● **TASK PROMPT**: Write out only the lines from the start of the entries up to and including the line with "Využijte oficiální dokumentaci"; please skip the pictures.

___ PROVIDED RECORDS

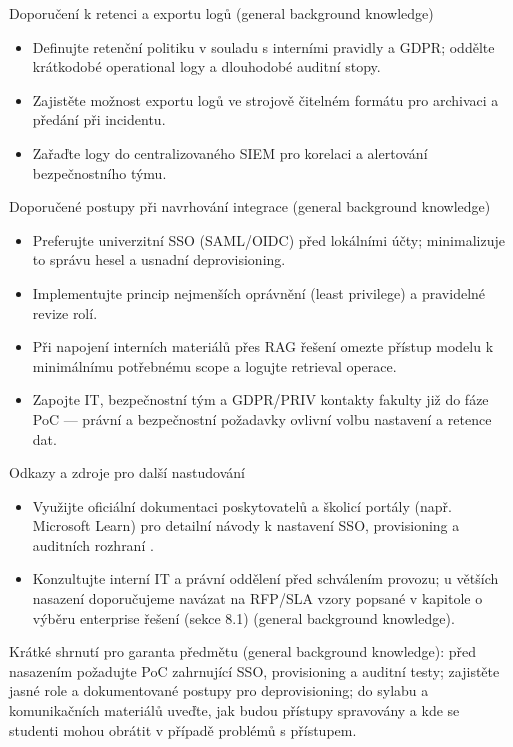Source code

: Doporučení k retenci a exportu logů (general background knowledge)
\begin{itemize}
  \item Definujte retenční politiku v souladu s interními pravidly a GDPR; oddělte krátkodobé operational logy a dlouhodobé auditní stopy.
  \item Zajistěte možnost exportu logů ve strojově čitelném formátu pro archivaci a předání při incidentu.
  \item Zařaďte logy do centralizovaného SIEM pro korelaci a alertování bezpečnostního týmu.
\end{itemize}

Doporučené postupy při navrhování integrace (general background knowledge)
\begin{itemize}
  \item Preferujte univerzitní SSO (SAML/OIDC) před lokálními účty; minimalizuje to správu hesel a usnadní deprovisioning.
  \item Implementujte princip nejmenších oprávnění (least privilege) a pravidelné revize rolí.
  \item Při napojení interních materiálů přes RAG řešení omezte přístup modelu k minimálnímu potřebnému scope a logujte retrieval operace.
  \item Zapojte IT, bezpečnostní tým a GDPR/PRIV kontakty fakulty již do fáze PoC — právní a bezpečnostní požadavky ovlivní volbu nastavení a retence dat.
\end{itemize}

Odkazy a zdroje pro další nastudování
\begin{itemize}
  \item Využijte oficiální dokumentaci poskytovatelů a školicí portály (např. Microsoft Learn) pro detailní návody k nastavení SSO, provisioning a auditních rozhraní \cite{kb_ai_101_tipu_pdf_04e4a115_page_54_1}.
  \item Konzultujte interní IT a právní oddělení před schválením provozu; u větších nasazení doporučujeme navázat na RFP/SLA vzory popsané v kapitole o výběru enterprise řešení (sekce 8.1) (general background knowledge).
\end{itemize}

Krátké shrnutí pro garanta předmětu (general background knowledge): před nasazením požadujte PoC zahrnující SSO, provisioning a auditní testy; zajistěte jasné role a dokumentované postupy pro deprovisioning; do sylabu a komunikačních materiálů uveďte, jak budou přístupy spravovány a kde se studenti mohou obrátit v případě problémů s přístupem.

______

● **ANSWER FOR THIS EXERCISE**:
Source code

: Doporučení k retenci a exportu logů (general background knowledge)
\begin{itemize}
  \item Definujte retenční politiku v souladu s interními pravidly a GDPR; oddělte krátkodobé operational logy a dlouhodobé auditní stopy.
  \item Zajistěte možnost exportu logů ve strojově čitelném formátu pro archivaci a předání při incidentu.
  \item Zařaďte logy do centralizovaného SIEM pro korelaci a alertování bezpečnostního týmu.
\end{itemize}

Doporučené postupy při navrhování integrace (general background knowledge)
\begin{itemize}
  \item Preferujte univerzitní SSO (SAML/OIDC) před lokálními účty; minimalizuje to správu hesel a usnadní deprovisioning.
  \item Implementujte princip nejmenších oprávnění (least privilege) a pravidelné revize rolí.
  \item Při napojení interních materiálů přes RAG řešení omezte přístup modelu k minimálnímu potřebnému scope a logujte retrieval operace.
  \item Zapojte IT, bezpečnostní tým a GDPR/PRIV kontakty fakulty již do fáze PoC — právní a bezpečnostní požadavky ovlivní volbu nastavení a retence dat.
\end{itemize}

Odkazy a zdroje pro další nastudování
\begin{itemize}
  \item Využijte oficiální dokumentaci poskytovatelů a školicí portály (např. Microsoft Learn) pro detailní návody k nastavení SSO, provisioning a auditních rozhraní \cite{kb_ai_101_tipu_pdf_04e4a115_page_54_1}.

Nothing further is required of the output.